### TASK DETAILS
Copy out each line below in which the string "more" appears.

### TASK DATA
== Segment start ==

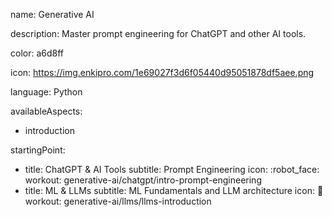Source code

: name: Generative AI

description: Master prompt engineering for ChatGPT and other AI tools.

color: a6d8ff

icon: https://img.enkipro.com/1e69027f3d6f05440d95051878df5aee.png

language: Python

availableAspects:
  - introduction

startingPoint:
  - title: ChatGPT & AI Tools
    subtitle: Prompt Engineering
    icon: :robot_face:
    workout: generative-ai/chatgpt/intro-prompt-engineering
  - title: ML & LLMs
    subtitle: ML Fundamentals and LLM architecture
    icon: :brain:
    workout: generative-ai/llms/llms-introduction

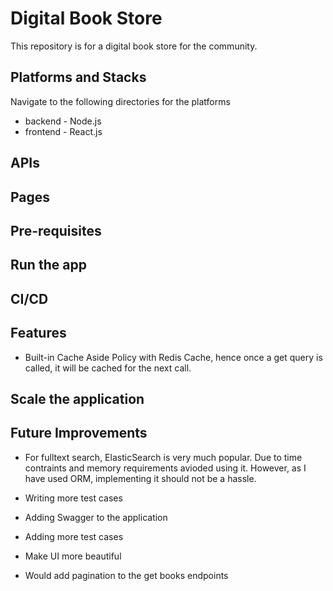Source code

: # Digital Book Store
This repository is for a digital book store for the community.

## Platforms and Stacks

Navigate to the following directories for the platforms

- backend - Node.js
- frontend - React.js

## APIs



## Pages


## Pre-requisites


## Run the app


## CI/CD

## Features

- Built-in Cache Aside Policy with Redis Cache, hence once a get query is called, it will be cached for the next call.


## Scale the application

## Future Improvements

- For fulltext search, ElasticSearch is very much popular. Due to time contraints and memory requirements avioded using it. However, as I have used ORM, implementing it should not be a hassle.

- Writing more test cases
- Adding Swagger to the application
- Adding more test cases
- Make UI more beautiful
- Would add pagination to the get books endpoints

== Segment end ==

### TASK RESPONSE
- Writing more test cases
- Adding more test cases
- Make UI more beautiful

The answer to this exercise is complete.